También puede utilizarse una baraja como objeto decorativo o como recurso narrativo, siempre que no exista una pretensión de obtener conocimiento sobrenatural ni una confianza supersticiosa.
Uso lúdico
El empleo de cartas en juegos recreativos no es, por sí mismo, pecado. La moralidad del juego depende de factores como la justicia, la moderación, el respeto de los demás y la ausencia de engaño.
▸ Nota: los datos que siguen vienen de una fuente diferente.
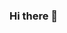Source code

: ### Hi there 👋

<!--
**crin02/crin02** is a ✨ _special_ ✨ repository because its `README.md` (this file) appears on your GitHub profile.

Here are some ideas to get you started:

- 🔭 I’m currently working on ...cs student
- 🌱 I’m currently learning ...git
- 👯 I’m looking to collaborate on ...ga
- 🤔 I’m looking for help with ...ga
- 💬 Ask me about ...gag
- 📫 How to reach me: ...ag
- 😄 Pronouns: ...ag
- ⚡ Fun fact: ...agag
-->
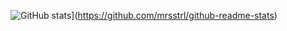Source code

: ![GitHub stats](https://github-readme-stats.vercel.app/api?username=mrsstrl)](https://github.com/mrsstrl/github-readme-stats)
Los juegos de azar resultan moralmente inaceptables cuando privan a alguien de lo necesario o generan una esclavitud vinculada a la pasión por el juego.
Por tanto, una baraja de Tarot empleada como elemento de un juego sin contenido adivinatorio no recibe automáticamente la misma valoración que una consulta esotérica.
Uso psicológico o simbólico
Algunas personas utilizan las imágenes del Tarot como estímulo para la introspección, la creatividad o el diálogo personal. Este uso exige prudencia. Si las cartas funcionan únicamente como imágenes escogidas al azar para suscitar preguntas y no reciben ningún poder sobrenatural, la conducta no coincide formalmente con la adivinación.
Sin embargo, la persona debe evitar la ambigüedad. Si empieza a creer que las cartas revelan una verdad oculta, predicen acontecimientos o transmiten mensajes de entidades espirituales, el ejercicio abandona el ámbito simbólico y entra en la superstición.
Lectura profesional del Tarot
La consulta o lectura profesional del Tarot, cuando ofrece revelar el futuro o descubrir realidades ocultas, constituye una práctica adivinatoria. El carácter comercial no cambia su naturaleza; puede añadir explotación económica de la credulidad ajena.
La tradición catequética describe a los adivinos como personas que pretenden conocer el futuro, descubrir bienes perdidos o penetrar en los pensamientos e intenciones de otros a cambio de dinero.
Quien presta ese servicio no solo participa personalmente en la práctica, sino que también puede inducir a otras personas a depositar una confianza desordenada en las cartas o en el lector.